In a press conference Wednesday morning, Brocato says he "respects the attorney general's findings and encourages everyone to read the report in full."

Bradford was killed Thanksgiving night at the Riverchase Galleria in Hoover. He was shot by a Hoover police officer responding to gunfire inside the mall. When the officer arrived on the scene, he says he saw Bradford with a gun and assumed he was a threat. Bradford was running towards his friend, Brian Wilson, when the officer fired three bullets from behind into Bradford's head, neck and back. Wilson was one of two people wounded by Erron Brown, who fled the scene and said he was acting in self-defense when he shot Wilson.

The day after the shooting, the mayor of Hoover and the chief of police said they were wrong, and that Bradford likely wasn't the shooter.

Marshall's report concludes the officer made a split-second decision and shot Bradford after the officer saw him running with a gun toward the area where two shots were fired and two people were wounded. "And that is the perspective that the officer had when he saw Mr. Bradford turn [in an] aggressive stance, head to the direction of people that were unarmed, and the officer made the decision that taking action with his firearm was going to ensure the safety of the people there," Marshall said in an interview with WBHM.

Outraged by the report's findings, activists moved their efforts Wednesday to the state capitol in Montgomery. Joining them were members of Bradford's family, who say they plan to file a civil suit against the officer who shot Bradford, and against the city of Hoover.

After the protest, the father of the victim, Emantic Bradford Sr., spoke openly about his pain. "My son is gone," he said. "Do you understand the feeling that I have every night when I lay down at night. And the memories I have of my child when he was young and when he got older. You don't feel my pain."

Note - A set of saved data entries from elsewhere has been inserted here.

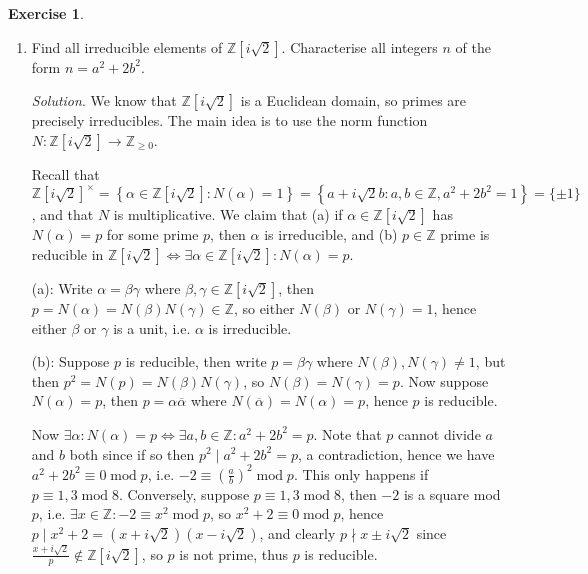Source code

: \documentclass{article}
\newcommand{\Z}{\mathbb{Z}}
\newcommand{\Mod}{\operatorname{mod}}
\theoremstyle{definition}
\newtheorem{exe}[defn]{Exercise}
\begin{document}
\begin{exe}
\begin{enumerate}
\item Find all irreducible elements of $\Z\left[i\sqrt 2\right]$. Characterise all integers $n$ of the form $n=a^2+2b^2$.

\textit{Solution}. We know that $\Z\left[i\sqrt 2\right]$ is a Euclidean domain, so primes are precisely irreducibles. The main idea is to use the norm function $N:\Z\left[i\sqrt 2\right]\rightarrow\Z_{\geq 0}$.

Recall that $\Z\left[i\sqrt 2\right]^\times=\left\{\alpha\in\Z\left[i\sqrt 2\right]:N(\alpha)=1\right\}=\left\{a+i\sqrt 2 b:a,b\in\Z,a^2+2b^2=1\right\}=\{\pm 1\}$, and that $N$ is multiplicative. We claim that (a) if $\alpha\in\Z\left[i\sqrt 2\right]$ has $N(\alpha)=p$ for some prime $p$, then $\alpha$ is irreducible, and (b) $p\in\Z$ prime is reducible in $\Z\left[i\sqrt 2\right]\iff\exists\alpha\in\Z\left[i\sqrt 2\right]:N(\alpha)=p$.

(a): Write $\alpha=\beta\gamma$ where $\beta,\gamma\in\Z\left[i\sqrt 2\right]$, then $p=N(\alpha)=N(\beta)N(\gamma)\in\Z$, so either $N(\beta)$ or $N(\gamma)=1$, hence either $\beta$ or $\gamma$ is a unit, i.e. $\alpha$ is irreducible.

(b): Suppose $p$ is reducible, then write $p=\beta\gamma$ where $N(\beta),N(\gamma)\neq 1$, but then $p^2=N(p)=N(\beta)N(\gamma)$, so $N(\beta)=N(\gamma)=p$. Now suppose $N(\alpha)=p$, then $p=\alpha\overline{\alpha}$ where $N(\overline\alpha)=N(\alpha)=p$, hence $p$ is reducible.

Now $\exists\alpha:N(\alpha)=p\iff\exists a,b\in\Z:a^2+2b^2=p$. Note that $p$ cannot divide $a$ and $b$ both since if so then $p^2\mid a^2+2b^2=p$, a contradiction, hence we have $a^2+2b^2\equiv 0\Mod p$, i.e. $-2\equiv \left(\frac{a}{b}\right)^2\Mod p$. This only happens if $p\equiv 1,3\Mod 8$. Conversely, suppose $p\equiv 1,3\Mod 8$, then $-2$ is a square mod $p$, i.e. $\exists x\in\Z:-2\equiv x^2\Mod p$, so $x^2+2\equiv 0\Mod p$, hence $p\mid x^2+2=\left(x+i\sqrt 2\right)\left(x-i\sqrt 2\right)$, and clearly $p\nmid x\pm i\sqrt 2$ since $\frac{x+i\sqrt 2}{p}\notin\Z\left[i\sqrt 2\right]$, so $p$ is not prime, thus $p$ is reducible.


\end{enumerate}
\end{exe}
\end{document}
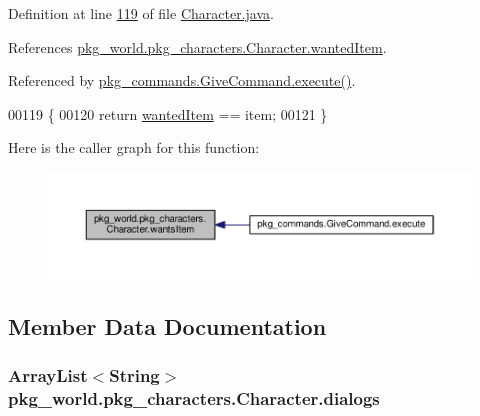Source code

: Definition at line \hyperlink{Character_8java_source_l00119}{119} of file \hyperlink{Character_8java_source}{Character.\-java}.



References \hyperlink{Character_8java_source_l00030}{pkg\-\_\-world.\-pkg\-\_\-characters.\-Character.\-wanted\-Item}.



Referenced by \hyperlink{GiveCommand_8java_source_l00029}{pkg\-\_\-commands.\-Give\-Command.\-execute()}.


\begin{DoxyCode}
00119                                         \{
00120         \textcolor{keywordflow}{return} \hyperlink{classpkg__world_1_1pkg__characters_1_1Character_a3e5abf14759d18446163db9597d10a44}{wantedItem} == item;
00121     \}
\end{DoxyCode}


Here is the caller graph for this function\-:
\nopagebreak
\begin{figure}[H]
\begin{center}
\leavevmode
\includegraphics[width=350pt]{classpkg__world_1_1pkg__characters_1_1Character_a816f8f79ef1e8c9635f0cdeb180b9f3f_icgraph}
\end{center}
\end{figure}




\subsection{Member Data Documentation}
\hypertarget{classpkg__world_1_1pkg__characters_1_1Character_a4747943f9a5d0f11605230df4d2559d2}{
\subsubsection[{dialogs}]{\setlength{\rightskip}{0pt plus 5cm}Array\-List$<$String$>$ pkg\-\_\-world.\-pkg\-\_\-characters.\-Character.\-dialogs\hspace{0.3cm}{\ttfamily [private]}}}\label{classpkg__world_1_1pkg__characters_1_1Character_a4747943f9a5d0f11605230df4d2559d2}


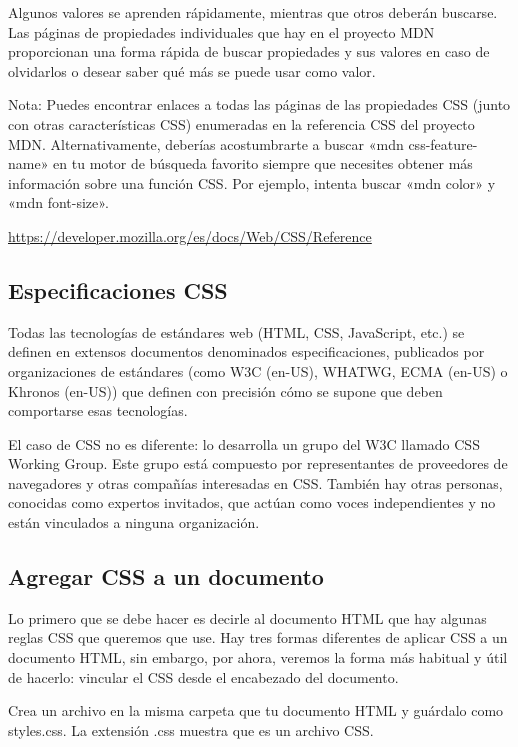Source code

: Algunos valores se aprenden rápidamente, mientras que otros deberán buscarse. Las páginas de propiedades individuales que hay en el proyecto MDN proporcionan una forma rápida de buscar propiedades y sus valores en caso de olvidarlos o desear saber qué más se puede usar como valor.

\begin{remark}
Nota: Puedes encontrar enlaces a todas las páginas de las propiedades CSS (junto con otras características CSS) enumeradas en la referencia CSS del proyecto MDN. Alternativamente, deberías acostumbrarte a buscar «mdn css-feature-name» en tu motor de búsqueda favorito siempre que necesites obtener más información sobre una función CSS. Por ejemplo, intenta buscar «mdn color» y «mdn font-size».
\end{remark}

\url{https://developer.mozilla.org/es/docs/Web/CSS/Reference}

\subsection{Especificaciones CSS}

Todas las tecnologías de estándares web (HTML, CSS, JavaScript, etc.) se definen en extensos documentos denominados especificaciones, publicados por organizaciones de estándares (como W3C (en-US), WHATWG, ECMA (en-US) o Khronos (en-US)) que definen con precisión cómo se supone que deben comportarse esas tecnologías.

El caso de CSS no es diferente: lo desarrolla un grupo del W3C llamado CSS Working Group. Este grupo está compuesto por representantes de proveedores de navegadores y otras compañías interesadas en CSS. También hay otras personas, conocidas como expertos invitados, que actúan como voces independientes y no están vinculados a ninguna organización.

\subsection{Agregar CSS a un documento}

Lo primero que se debe hacer es decirle al documento HTML que hay algunas reglas CSS que queremos que use. Hay tres formas diferentes de aplicar CSS a un documento HTML, sin embargo, por ahora, veremos la forma más habitual y útil de hacerlo: vincular el CSS desde el encabezado del documento.

Crea un archivo en la misma carpeta que tu documento HTML y guárdalo como styles.css. La extensión .css muestra que es un archivo CSS.

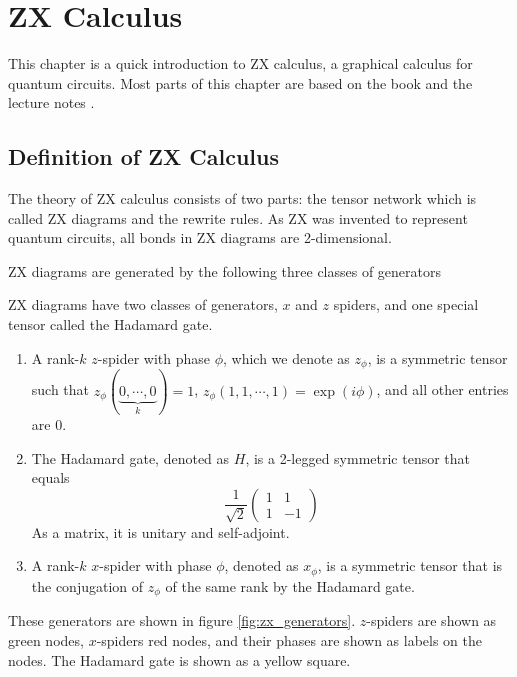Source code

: \chapter{ZX Calculus} \label{ch:zx_calculus}

This chapter is a quick introduction to ZX calculus, a graphical calculus for quantum circuits.
Most parts of this chapter are based on the book \cite{KissingerWetering2024Book} and the lecture notes \cite{vandeweteringNotes}.

\section{Definition of ZX Calculus}

The theory of ZX calculus consists of two parts: the tensor network which is called ZX diagrams and the rewrite rules.
As ZX was invented to represent quantum circuits, all bonds in ZX diagrams are 2-dimensional.

ZX diagrams are generated by the following three classes of generators

\begin{definition}
ZX diagrams have two classes of generators, $x$ and $z$ spiders, and one special tensor called the Hadamard gate.
\begin{enumerate}
	\item A rank-$k$ $z$-spider with phase $\phi$, which we denote as $z_{\phi}$, is a symmetric tensor such that $z_{\phi}(\underbrace{0, \cdots, 0}_{k}) = 1$, $z_{\phi}(1, 1, \cdots, 1) = \exp(i \phi)$, and all other entries are $0$.
	\item The Hadamard gate, denoted as $H$, is a 2-legged symmetric tensor that equals 
		\begin{equation}
			\frac{1}{\sqrt{2}}\begin{pmatrix}
				1 & 1 \\ 1 & -1
			\end{pmatrix}
		\end{equation} \label{eq:hadamard}
		 As a matrix, it is unitary and self-adjoint.
	\item A rank-$k$ $x$-spider with phase $\phi$, denoted as $x_{\phi}$, is a symmetric tensor that is the conjugation of $z_{\phi}$ of the same rank by the Hadamard gate.
\end{enumerate}
\end{definition}

These generators are shown in figure \ref{fig:zx_generators}. 
$z$-spiders are shown as green nodes, $x$-spiders red nodes, and their phases are shown as labels on the nodes. 
The Hadamard gate is shown as a yellow square.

Bradford's family vows to hold future protests at Marshall's home and office.

Activists have been protesting the killing for two months throughout the city of Hoover. They have marched outside the home of the mayor, the mall where Bradford was killed, and blocked busy roads and interstates.

The protestors continue to ask that the entire video of the shooting be released, along with the identity of the officer who shot him. But Attorney General Steve Marshall told WBHM there is no reason to reveal the officer's identity.

"If any other individual were investigated by law enforcement and there was no determination a crime was committed, that information wouldn't be public," Marshall said. "There's no reason for an officer to be treated any differently."

Meanwhile, Hoover Mayor Brocato says he does not know the officer directly, but that the officer will go "through a process" outlined by Hoover Police Chief Nick Derzis in order to return to work.

Troy Public Radio's Kyle Gassiott contributed to this report.